--- DIRECTIONS FOR THIS TASK ---
Each entry has to be reproduced in full, exactly as given.

[Records excerpted from a collection]
+++

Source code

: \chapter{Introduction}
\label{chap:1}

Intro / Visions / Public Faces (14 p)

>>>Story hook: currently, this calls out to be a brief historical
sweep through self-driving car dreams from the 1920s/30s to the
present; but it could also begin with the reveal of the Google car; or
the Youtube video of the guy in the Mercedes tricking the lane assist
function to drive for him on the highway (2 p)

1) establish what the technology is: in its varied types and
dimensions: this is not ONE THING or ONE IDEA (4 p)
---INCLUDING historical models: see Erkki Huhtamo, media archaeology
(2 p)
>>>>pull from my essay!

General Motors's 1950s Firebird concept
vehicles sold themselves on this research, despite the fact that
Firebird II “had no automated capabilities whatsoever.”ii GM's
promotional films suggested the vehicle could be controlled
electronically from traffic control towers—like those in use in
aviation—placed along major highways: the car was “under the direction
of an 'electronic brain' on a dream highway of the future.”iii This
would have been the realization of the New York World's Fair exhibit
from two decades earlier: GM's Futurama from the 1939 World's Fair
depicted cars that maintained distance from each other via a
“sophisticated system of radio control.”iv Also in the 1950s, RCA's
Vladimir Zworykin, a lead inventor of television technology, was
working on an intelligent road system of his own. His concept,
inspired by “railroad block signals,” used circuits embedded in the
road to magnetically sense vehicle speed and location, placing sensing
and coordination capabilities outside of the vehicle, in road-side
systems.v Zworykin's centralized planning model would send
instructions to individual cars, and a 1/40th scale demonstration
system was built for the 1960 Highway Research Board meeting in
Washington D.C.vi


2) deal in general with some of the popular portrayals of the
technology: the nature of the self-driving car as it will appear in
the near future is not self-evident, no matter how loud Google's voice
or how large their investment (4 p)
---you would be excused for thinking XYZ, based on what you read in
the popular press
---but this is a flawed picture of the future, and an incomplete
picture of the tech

+++

--- SOLUTION ---
Source code

: \chapter{Introduction}
\label{chap:1}

Intro / Visions / Public Faces (14 p)

>>>Story hook: currently, this calls out to be a brief historical
sweep through self-driving car dreams from the 1920s/30s to the
present; but it could also begin with the reveal of the Google car; or
the Youtube video of the guy in the Mercedes tricking the lane assist
function to drive for him on the highway (2 p)

1) establish what the technology is: in its varied types and
dimensions: this is not ONE THING or ONE IDEA (4 p)
---INCLUDING historical models: see Erkki Huhtamo, media archaeology
(2 p)
>>>>pull from my essay!

General Motors's 1950s Firebird concept
vehicles sold themselves on this research, despite the fact that
Firebird II “had no automated capabilities whatsoever.”ii GM's
promotional films suggested the vehicle could be controlled
electronically from traffic control towers—like those in use in
aviation—placed along major highways: the car was “under the direction
of an 'electronic brain' on a dream highway of the future.”iii This
would have been the realization of the New York World's Fair exhibit
from two decades earlier: GM's Futurama from the 1939 World's Fair
depicted cars that maintained distance from each other via a
“sophisticated system of radio control.”iv Also in the 1950s, RCA's
Vladimir Zworykin, a lead inventor of television technology, was
working on an intelligent road system of his own. His concept,
inspired by “railroad block signals,” used circuits embedded in the
road to magnetically sense vehicle speed and location, placing sensing
and coordination capabilities outside of the vehicle, in road-side
systems.v Zworykin's centralized planning model would send
instructions to individual cars, and a 1/40th scale demonstration
system was built for the 1960 Highway Research Board meeting in
Washington D.C.vi


2) deal in general with some of the popular portrayals of the
technology: the nature of the self-driving car as it will appear in
the near future is not self-evident, no matter how loud Google's voice
or how large their investment (4 p)
---you would be excused for thinking XYZ, based on what you read in
the popular press
---but this is a flawed picture of the future, and an incomplete
picture of the tech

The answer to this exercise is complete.